In recent years, the global impact of the COVID-19 pandemic has presented significant challenges. This study examines the efficacy of the SGM algorithm using the Epi-1 dataset²⁴, which consists of a network comprising 647 nodes linked by 4645 relational edges. The network’s structure, following modularization, is depicted in Fig. 9. It is noteworthy that, while virus propagation is inherently directional at any given moment, this paper adopts the approach of Shetty et al.²⁴ and considers a scenario where the virus can propagate bidirectionally. Consequently, Epi-1 is treated as an undirected and unweighted network.

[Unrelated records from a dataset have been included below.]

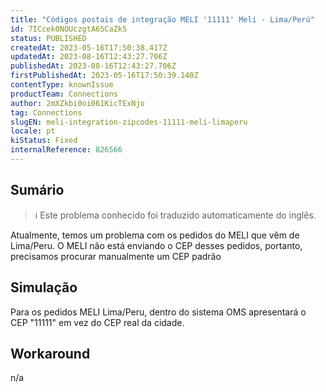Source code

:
 ```yaml
---
title: "Códigos postais de integração MELI '11111' Meli - Lima/Perú"
id: 7ICcek0NOUczgtA65CaZk5
status: PUBLISHED
createdAt: 2023-05-16T17:50:38.417Z
updatedAt: 2023-08-16T12:43:27.706Z
publishedAt: 2023-08-16T12:43:27.706Z
firstPublishedAt: 2023-05-16T17:50:39.140Z
contentType: knownIssue
productTeam: Connections
author: 2mXZkbi0oi061KicTExNjo
tag: Connections
slugEN: meli-integration-zipcodes-11111-meli-limaperu
locale: pt
kiStatus: Fixed
internalReference: 826566
---
```


## Sumário

>ℹ️ Este problema conhecido foi traduzido automaticamente do inglês.



Atualmente, temos um problema com os pedidos do MELI que vêm de Lima/Peru. O MELI não está enviando o CEP desses pedidos, portanto, precisamos procurar manualmente um CEP padrão

## Simulação



Para os pedidos MELI Lima/Peru, dentro do sistema OMS apresentará o CEP "11111" em vez do CEP real da cidade.



## Workaround


n/a





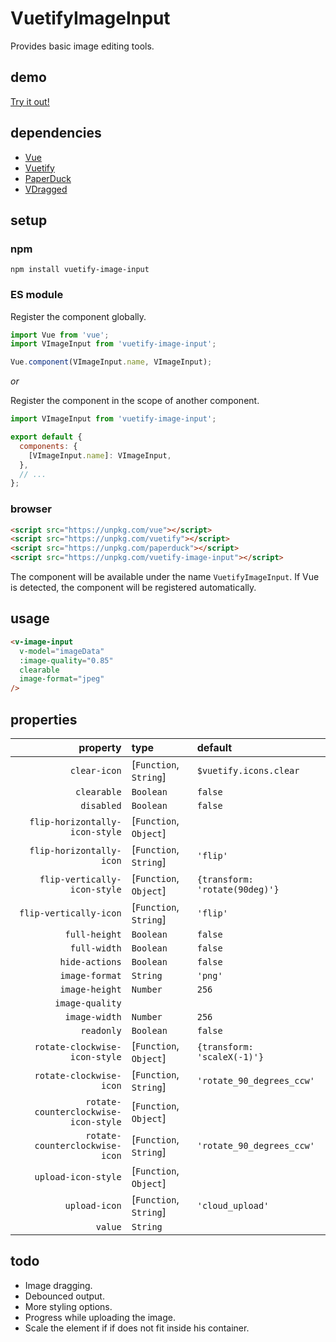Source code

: # VuetifyImageInput

Provides basic image editing tools.

## demo

[Try it out!](https://seregpie.github.io/VuetifyImageInput/)

## dependencies

- [Vue](https://github.com/vuejs/vue)
- [Vuetify](https://github.com/vuetifyjs/vuetify)
- [PaperDuck](https://github.com/SeregPie/PaperDuck)
- [VDragged](https://github.com/zhanziyang/v-dragged)

## setup

### npm

```shell
npm install vuetify-image-input
```

### ES module

Register the component globally.

```javascript
import Vue from 'vue';
import VImageInput from 'vuetify-image-input';

Vue.component(VImageInput.name, VImageInput);
```

*or*

Register the component in the scope of another component.

```javascript
import VImageInput from 'vuetify-image-input';

export default {
  components: {
    [VImageInput.name]: VImageInput,
  },
  // ...
};
```

### browser

```html
<script src="https://unpkg.com/vue"></script>
<script src="https://unpkg.com/vuetify"></script>
<script src="https://unpkg.com/paperduck"></script>
<script src="https://unpkg.com/vuetify-image-input"></script>
```

The component will be available under the name `VuetifyImageInput`. If Vue is detected, the component will be registered automatically.

## usage

```html
<v-image-input
  v-model="imageData"
  :image-quality="0.85"
  clearable
  image-format="jpeg"
/>
```

## properties

| property | type | default |
| ---: | :--- | :--- |
| `clear-icon` | [`Function`, `String`] | `$vuetify.icons.clear` |
| `clearable` | `Boolean` | `false` |
| `disabled` | `Boolean` | `false` |
| `flip-horizontally-icon-style` | [`Function`, `Object`] | |
| `flip-horizontally-icon` | [`Function`, `String`] | `'flip'` |
| `flip-vertically-icon-style` | [`Function`, `Object`] | `{transform: 'rotate(90deg)'}` |
| `flip-vertically-icon` | [`Function`, `String`] | `'flip'` |
| `full-height` | `Boolean` | `false` |
| `full-width` | `Boolean` | `false` |
| `hide-actions` | `Boolean` | `false` |
| `image-format` | `String` | `'png'` |
| `image-height` | `Number` | `256` |
| `image-quality` | | |
| `image-width` | `Number` | `256` |
| `readonly` | `Boolean` | `false` |
| `rotate-clockwise-icon-style` | [`Function`, `Object`] | `{transform: 'scaleX(-1)'}` |
| `rotate-clockwise-icon` | [`Function`, `String`] | `'rotate_90_degrees_ccw'` |
| `rotate-counterclockwise-icon-style` | [`Function`, `Object`] | |
| `rotate-counterclockwise-icon` | [`Function`, `String`] | `'rotate_90_degrees_ccw'` |
| `upload-icon-style` | [`Function`, `Object`] | |
| `upload-icon` | [`Function`, `String`] | `'cloud_upload'` |
| `value` | `String` | |

## todo

- Image dragging.
- Debounced output.
- More styling options.
- Progress while uploading the image.
- Scale the element if if does not fit inside his container.
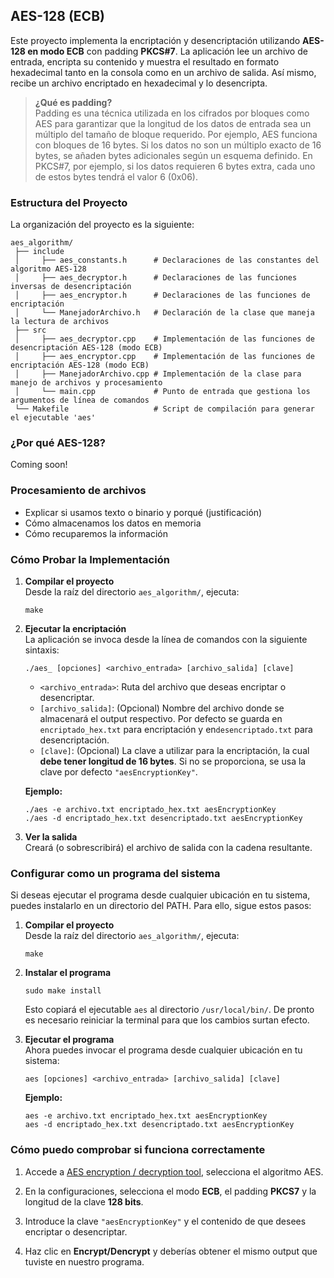 ## AES-128 (ECB)

Este proyecto implementa la encriptación y desencriptación utilizando **AES-128 en modo ECB** con padding **PKCS#7**. La aplicación lee un archivo de entrada, encripta su contenido y muestra el resultado en formato hexadecimal tanto en la consola como en un archivo de salida. Así mismo, recibe un archivo encriptado en hexadecimal y lo desencripta.

> **¿Qué es padding?**  
> Padding es una técnica utilizada en los cifrados por bloques como AES para garantizar que la longitud de los datos de entrada sea un múltiplo del tamaño de bloque requerido. Por ejemplo, AES funciona con bloques de 16 bytes. Si los datos no son un múltiplo exacto de 16 bytes, se añaden bytes adicionales según un esquema definido. En  PKCS#7, por ejemplo, si los datos requieren 6 bytes extra, cada uno de estos bytes tendrá el valor 6 (0x06).

### Estructura del Proyecto

La organización del proyecto es la siguiente:

```
aes_algorithm/
 ├── include
 │     ├── aes_constants.h      # Declaraciones de las constantes del algoritmo AES-128
 │     ├── aes_decryptor.h      # Declaraciones de las funciones inversas de desencriptación
 │     ├── aes_encryptor.h      # Declaraciones de las funciones de encriptación
 │     └── ManejadorArchivo.h   # Declaración de la clase que maneja la lectura de archivos
 ├── src
 │     ├── aes_decryptor.cpp    # Implementación de las funciones de desencriptación AES-128 (modo ECB)
 │     ├── aes_encryptor.cpp    # Implementación de las funciones de encriptación AES-128 (modo ECB)
 │     ├── ManejadorArchivo.cpp # Implementación de la clase para manejo de archivos y procesamiento
 │     └── main.cpp             # Punto de entrada que gestiona los argumentos de línea de comandos
 └── Makefile                   # Script de compilación para generar el ejecutable 'aes'
```

### ¿Por qué AES-128?

Coming soon!

### Procesamiento de archivos

- Explicar si usamos texto o binario y porqué (justificación)
- Cómo almacenamos los datos en memoria
- Cómo recuparemos la información


### Cómo Probar la Implementación

1. **Compilar el proyecto**  
   Desde la raíz del directorio `aes_algorithm/`, ejecuta:
   ```
   make
   ```

2. **Ejecutar la encriptación**  
   La aplicación se invoca desde la línea de comandos con la siguiente sintaxis:
   ```
   ./aes_ [opciones] <archivo_entrada> [archivo_salida] [clave]
   ```
   - `<archivo_entrada>`: Ruta del archivo que deseas encriptar o desencriptar.
   - `[archivo_salida]`: (Opcional) Nombre del archivo donde se almacenará el output respectivo. Por defecto se guarda en `encriptado_hex.txt` para encriptación y en`desencriptado.txt` para desencriptación.
   - `[clave]`: (Opcional) La clave a utilizar para la encriptación, la cual **debe tener longitud de 16 bytes**. Si no se proporciona, se usa la clave por defecto `"aesEncryptionKey"`.

   **Ejemplo:**
   ```
   ./aes -e archivo.txt encriptado_hex.txt aesEncryptionKey
   ./aes -d encriptado_hex.txt desencriptado.txt aesEncryptionKey
   ```

3. **Ver la salida**  
   Creará (o sobrescribirá) el archivo de salida con la cadena resultante.

### Configurar como un programa del sistema

Si deseas ejecutar el programa desde cualquier ubicación en tu sistema, puedes instalarlo en un directorio del PATH. Para ello, sigue estos pasos:

1. **Compilar el proyecto**  
   Desde la raíz del directorio `aes_algorithm/`, ejecuta:
   ```
   make
   ```

2. **Instalar el programa**
    ```
    sudo make install
    ```
    Esto copiará el ejecutable `aes` al directorio `/usr/local/bin/`. De pronto es necesario reiniciar la terminal para que los cambios surtan efecto.

3. **Ejecutar el programa**  
   Ahora puedes invocar el programa desde cualquier ubicación en tu sistema:
   ```
   aes [opciones] <archivo_entrada> [archivo_salida] [clave]
   ```

   **Ejemplo:**
   ```
   aes -e archivo.txt encriptado_hex.txt aesEncryptionKey
   aes -d encriptado_hex.txt desencriptado.txt aesEncryptionKey
   ```

### Cómo puedo comprobar si funciona correctamente

1. Accede a [AES encryption / decryption tool](https://the-x.cn/en-us/cryptography/Aes.aspx), selecciona el algoritmo AES.

2. En la configuraciones, selecciona el modo **ECB**, el padding **PKCS7** y la longitud de la clave **128 bits**.

3. Introduce la clave `"aesEncryptionKey"` y el contenido de que desees encriptar o desencriptar.

4. Haz clic en **Encrypt/Dencrypt** y deberías obtener el mismo output que tuviste en nuestro programa.
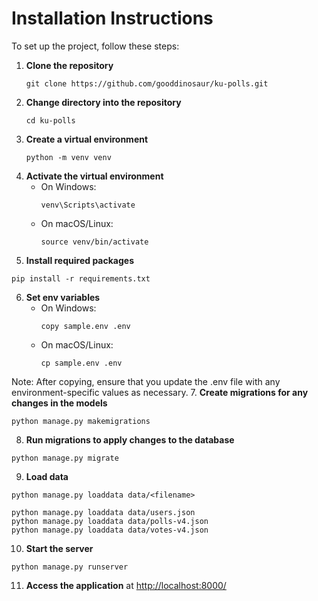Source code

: # Installation Instructions
To set up the project, follow these steps:
1. **Clone the repository**
   ```
   git clone https://github.com/gooddinosaur/ku-polls.git
   ```
2. **Change directory into the repository**
   ```
   cd ku-polls
   ```
3. **Create a virtual environment**
   ```
   python -m venv venv
   ```
4. **Activate the virtual environment**
   - On Windows:
     ```
     venv\Scripts\activate
     ```
   - On macOS/Linux:
     ```
     source venv/bin/activate
     ```
5. **Install required packages**
  ```
  pip install -r requirements.txt
  ```
6. **Set env variables**
   - On Windows:
     ```
     copy sample.env .env
     ```
   - On macOS/Linux:
     ```
     cp sample.env .env
     ```
Note: After copying, ensure that you update the .env file with any environment-specific values as necessary.
7. **Create migrations for any changes in the models**
  ```
  python manage.py makemigrations
  ```
8. **Run migrations to apply changes to the database**
  ```
  python manage.py migrate
  ```
9. **Load data**
  ```
  python manage.py loaddata data/<filename>
  ```
  ```
  python manage.py loaddata data/users.json
  python manage.py loaddata data/polls-v4.json
  python manage.py loaddata data/votes-v4.json
  ```
10. **Start the server**
  ```
  python manage.py runserver
  ```
11. **Access the application** at [http://localhost:8000/](http://localhost:8000/)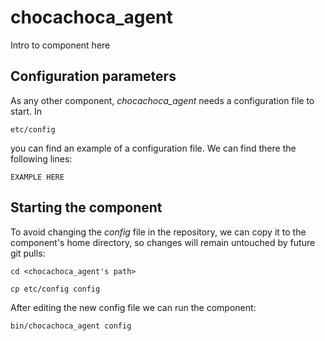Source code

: # chocachoca_agent
Intro to component here


## Configuration parameters
As any other component, *chocachoca_agent* needs a configuration file to start. In
```
etc/config
```
you can find an example of a configuration file. We can find there the following lines:
```
EXAMPLE HERE
```

## Starting the component
To avoid changing the *config* file in the repository, we can copy it to the component's home directory, so changes will remain untouched by future git pulls:

```
cd <chocachoca_agent's path> 
```
```
cp etc/config config
```

After editing the new config file we can run the component:

```
bin/chocachoca_agent config
```
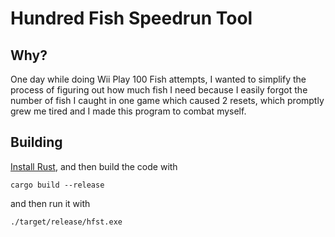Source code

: # Hundred Fish Speedrun Tool

## Why?

One day while doing Wii Play 100 Fish attempts, I wanted to simplify the process of figuring out how much fish I need because I easily forgot the number of fish I caught in one game which caused 2 resets, which promptly grew me tired and I made this program to combat myself.

## Building

[Install Rust](https://www.rust-lang.org/tools/install), and then build the code with

```shell
cargo build --release
```

and then run it with

```shell
./target/release/hfst.exe
```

It is essential to identify individuals within the network who exert greater influence over the transmission of the virus, thereby curbing the spread of the epidemic. Hence, in this manuscript, the Top-20 nodes for each algorithm’s computational outcomes on Epi-1 are selected to infect other nodes, resulting in the eventual propagation pattern illustrated in Fig. 10 and Table 6. Given the substantial likelihood of COVID-19 transmission, the contagion probability in the simulation ranges widely from 0.05 to 0.5. Among these algorithms, SGM, CSRM, PL, and DC exhibit the most effective and approximate contagion effects. This is attributed to the fact that these four algorithms select essentially the same Top-20 ranked nodes, as shown in Table 7. The infectivity of algorithms such as ECRM, CI, GSI, and HVGC demonstrates a slightly lesser degree of effectiveness. Meanwhile, the algorithms GSM, k-shell, and MCGM are considered to be the least effective. As shown in Table 7, when the probability of contagion is set to 0.1, the Top-7 nodes (3855, 3856, 3857, 3858, 3859, 3860, 3861) identified by the SIR model consistently rank within the Top-20 nodes across all 11 algorithms. Hence, the substantial variance in the ultimate contagion size primarily arises from the notably distinct behavior of the remaining thirteen nodes. For example, in addition to the seven nodes previously mentioned, the remaining 13 nodes within the Top-20 identified by the SGM, CSRM, PL, and DC algorithms are as follows: 3073, 3075, 3079, 3756, 3757, 3758, 3759, 3760, 3916, 3091, 4550, 3176, and 3177. Furthermore, the Kendall’s correlation coefficients of the four algorithms, SGM, CSRM, PL, and DC, which exhibited identical performance in the Top-20 contagion scenario, were compared. The average $\tau$ values for the SGM, CSRM, PL, and DC algorithms, as the probability of contagion varied from 0.05 to 0.5, were found to be 0.7665, 0.6927, 0.6719, and 0.6727, respectively. These results indicate that SGM outperforms the other three algorithms in terms of Kendall’ correlation. Overall, the SGM algorithm introduced in this study proves proficient in identifying pivotal nodes crucial for propagating the COVID-19 network (Epi-1).